En un país muy lejano, tan lejano que se encuentra en el último reducto de nuestra mente infantil, hay un reino donde todo es posible. Un lugar con altísimas murallas al que difícilmente se puede volver una vez se ha abandonado.
 
Allí dentro hay magia, hay hombres y mujeres fascinantes que se embargan en épicos viajes y en aventuras descabelladas a lomos de caballos magníficos, relucientes como el sol mismo, hay criaturas mitológicas cuyos nombres sólo recuerdas en sueños de los que despiertas con los ojos húmedos. Hay niños que nunca crecen y niños que no pueden amar, y brujas y hechiceros y todo parece tan delicado y maravilloso que podría derrumbarse con una sola palabra.
 
Ese reino tiene tantos nombres como personas puedan imaginarlo, y es tan grande y tan rico que harían falta siglos y más siglos para empezar a trazar sus mapas e intentar describirlo. Uno de esos nombres es Olar, y una de sus mayores historias, la de Gudú Rey, y sobre todo, la de su madre, la inolvidable reina Ardid.
 
Con gran emoción y una media sonrisa nostálgica recuerdo mi tiempo allí.
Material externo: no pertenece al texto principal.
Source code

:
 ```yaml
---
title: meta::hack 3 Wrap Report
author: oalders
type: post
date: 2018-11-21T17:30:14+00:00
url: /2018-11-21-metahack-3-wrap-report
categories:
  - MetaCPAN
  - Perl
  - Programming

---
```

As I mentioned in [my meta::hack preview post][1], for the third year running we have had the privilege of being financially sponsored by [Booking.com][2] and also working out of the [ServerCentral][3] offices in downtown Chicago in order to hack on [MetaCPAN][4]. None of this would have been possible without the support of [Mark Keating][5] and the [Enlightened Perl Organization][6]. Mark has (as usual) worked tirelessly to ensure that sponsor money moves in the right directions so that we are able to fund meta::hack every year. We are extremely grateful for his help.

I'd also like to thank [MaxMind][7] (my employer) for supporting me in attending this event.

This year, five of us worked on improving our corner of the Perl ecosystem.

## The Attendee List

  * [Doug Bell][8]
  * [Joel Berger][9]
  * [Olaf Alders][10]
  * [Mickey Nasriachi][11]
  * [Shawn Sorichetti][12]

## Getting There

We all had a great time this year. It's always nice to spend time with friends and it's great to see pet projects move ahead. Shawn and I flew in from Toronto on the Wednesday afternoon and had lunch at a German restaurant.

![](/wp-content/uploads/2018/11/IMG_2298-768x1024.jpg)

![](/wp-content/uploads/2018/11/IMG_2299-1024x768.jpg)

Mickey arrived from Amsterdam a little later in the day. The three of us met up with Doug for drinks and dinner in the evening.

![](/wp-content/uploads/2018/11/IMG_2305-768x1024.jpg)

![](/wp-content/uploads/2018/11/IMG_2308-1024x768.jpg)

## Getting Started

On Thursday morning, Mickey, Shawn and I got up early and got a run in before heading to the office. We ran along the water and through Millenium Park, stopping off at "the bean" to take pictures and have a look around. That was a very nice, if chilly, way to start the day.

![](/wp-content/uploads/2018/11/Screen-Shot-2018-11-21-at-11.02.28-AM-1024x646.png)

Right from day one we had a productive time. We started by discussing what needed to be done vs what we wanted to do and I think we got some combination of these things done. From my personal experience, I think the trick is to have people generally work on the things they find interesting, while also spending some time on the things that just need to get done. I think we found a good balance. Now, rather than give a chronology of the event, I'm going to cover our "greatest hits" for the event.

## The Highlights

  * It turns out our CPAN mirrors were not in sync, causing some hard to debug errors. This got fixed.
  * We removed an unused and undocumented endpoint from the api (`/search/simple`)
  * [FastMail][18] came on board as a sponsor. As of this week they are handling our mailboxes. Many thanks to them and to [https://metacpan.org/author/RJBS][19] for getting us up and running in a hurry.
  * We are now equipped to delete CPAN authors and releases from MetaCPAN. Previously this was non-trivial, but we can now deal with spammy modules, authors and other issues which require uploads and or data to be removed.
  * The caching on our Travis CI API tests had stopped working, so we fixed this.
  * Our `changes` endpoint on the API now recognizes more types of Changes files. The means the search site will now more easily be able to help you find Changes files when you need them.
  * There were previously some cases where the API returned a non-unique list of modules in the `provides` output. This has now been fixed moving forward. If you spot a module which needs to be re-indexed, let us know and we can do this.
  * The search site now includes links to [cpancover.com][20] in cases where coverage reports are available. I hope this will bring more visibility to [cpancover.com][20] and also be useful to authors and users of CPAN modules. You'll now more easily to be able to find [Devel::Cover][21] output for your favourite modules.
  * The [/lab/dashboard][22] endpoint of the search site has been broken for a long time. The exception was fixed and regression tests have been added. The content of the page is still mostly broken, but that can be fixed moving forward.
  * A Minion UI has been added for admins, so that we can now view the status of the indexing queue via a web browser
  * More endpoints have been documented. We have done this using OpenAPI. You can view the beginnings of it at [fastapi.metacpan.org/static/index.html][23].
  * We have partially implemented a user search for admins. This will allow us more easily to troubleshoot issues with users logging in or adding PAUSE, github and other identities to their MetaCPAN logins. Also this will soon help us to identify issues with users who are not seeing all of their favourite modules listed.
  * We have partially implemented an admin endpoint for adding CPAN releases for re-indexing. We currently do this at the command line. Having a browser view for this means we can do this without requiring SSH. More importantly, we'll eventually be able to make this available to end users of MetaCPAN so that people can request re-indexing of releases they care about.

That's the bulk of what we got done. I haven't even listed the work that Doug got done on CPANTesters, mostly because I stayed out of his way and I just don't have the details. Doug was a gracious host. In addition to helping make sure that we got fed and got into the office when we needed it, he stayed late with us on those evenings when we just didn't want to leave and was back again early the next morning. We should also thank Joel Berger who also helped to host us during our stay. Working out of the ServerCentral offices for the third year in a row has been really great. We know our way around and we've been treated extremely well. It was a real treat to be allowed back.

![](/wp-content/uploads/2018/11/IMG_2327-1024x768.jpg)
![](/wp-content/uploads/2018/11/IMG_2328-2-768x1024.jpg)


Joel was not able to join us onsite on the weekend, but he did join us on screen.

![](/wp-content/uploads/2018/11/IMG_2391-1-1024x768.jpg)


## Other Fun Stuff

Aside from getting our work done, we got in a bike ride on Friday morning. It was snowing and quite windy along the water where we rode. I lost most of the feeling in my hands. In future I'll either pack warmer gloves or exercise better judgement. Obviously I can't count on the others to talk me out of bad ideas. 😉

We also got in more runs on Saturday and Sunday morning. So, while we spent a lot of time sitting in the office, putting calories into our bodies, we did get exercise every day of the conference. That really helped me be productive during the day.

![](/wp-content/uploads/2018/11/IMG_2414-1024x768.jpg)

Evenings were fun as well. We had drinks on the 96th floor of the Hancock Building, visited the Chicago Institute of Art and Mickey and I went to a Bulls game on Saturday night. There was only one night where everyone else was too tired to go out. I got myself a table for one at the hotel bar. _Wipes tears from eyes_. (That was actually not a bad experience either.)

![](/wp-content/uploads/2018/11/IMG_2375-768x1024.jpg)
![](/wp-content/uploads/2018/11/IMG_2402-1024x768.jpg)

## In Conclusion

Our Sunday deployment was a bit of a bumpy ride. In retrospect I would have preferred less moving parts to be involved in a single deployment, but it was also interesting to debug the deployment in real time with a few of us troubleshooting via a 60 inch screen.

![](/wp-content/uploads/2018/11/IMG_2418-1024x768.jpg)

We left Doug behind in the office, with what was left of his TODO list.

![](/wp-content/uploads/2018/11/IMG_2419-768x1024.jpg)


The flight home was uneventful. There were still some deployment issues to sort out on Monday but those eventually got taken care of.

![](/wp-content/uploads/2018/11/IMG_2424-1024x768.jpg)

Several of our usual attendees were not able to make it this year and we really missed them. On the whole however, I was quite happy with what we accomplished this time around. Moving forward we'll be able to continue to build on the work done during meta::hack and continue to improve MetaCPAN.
Pasar las primeras páginas de la obra maestra de Ana María Matute, dar los primeros pasos por ese reino permanentemente en guerra, conocer al conde Olar, a sus hijos paticortos...
 

 
Nombres y hechos que ya forman parte de uno mismo, lugares que despiertan nuestra imaginación sólo con mencionarlos y antes de que nos demos cuenta ya caminamos por la isla de Leonia, por los acantilados del norte o por las playas de arena blanca del sur, entre piratas y comerciantes y rodeados de las mayores riquezas, para encontrarnos luego, sin saber cómo, en la inmensa y árida estepa, perdidos en ese foco de obsesiones de toda una dinastía.
 
O danzamos y reímos junto a Tontina y su séquito, fantaseando sobre el misterioso reino del que proceden, o al que irán cuando su tiempo aquí llegue a su fin, con sus juguetes, bajo la sombra el Árbol de los Juegos que ahora mismo se encuentra en el momento de su mayor esplendor, lanzando destellos dorados que parecen oro puro. Nos subimos a sus ramas y deseamos no bajar jamás.
 
Y vemos allí en un rincón al Trasgo del Sur, que no es consciente del todo de su nivel de contaminación, y no precisamente por su afición a ese dulce néctar carmesí que es el vino, como tampoco lo somos nosotros, pues vamos adorando cada día más a la pequeña Ardid con sus ojillos de ardilla y su infinita sabiduría, nos impregnamos de su historia de venganza y sufrimos por ella, encerrada en la torre azul perdiendo su juventud por el mero hecho de amar a quien debió odiar. Y a pesar de todo nos lamentamos por su grandísimo error, que no es otro que arrebatar a su hijo recién nacido, Gudú, lo más preciado que existe, condenándole a ser un gran rey olvidado, pues qué triste y absurda resulta la vida sin conocer lo que es el Amor.
 
Conocer estas historias, estos nombres, conocer hasta el más ínfimo detalle de lo que hay entre las líneas, los personajes que no he mencionado, pensar, qué hay de Ondina, la de los mil nombres, o el Hechicero, o Gudulina y Gudulín, Predilecto, Almíbar y los pajarillos que se posaban sobre la estatua de Volodioso, ése el poso de haber atravesado los muros de Olar.
 
Y aunque ese reino pertenezca a un lugar y a un tiempo tan lejano que jamás existió, ni existirá, nunca será olvidado porque ese reino es el único lugar donde uno siempre es feliz, donde todos necesitamos acudir de vez en cuando.

Es la inocencia perdida, la magia y la imaginación desbordante. Y nada, por muchos siglos que pasen, podrá destruir ese maravilloso lugar.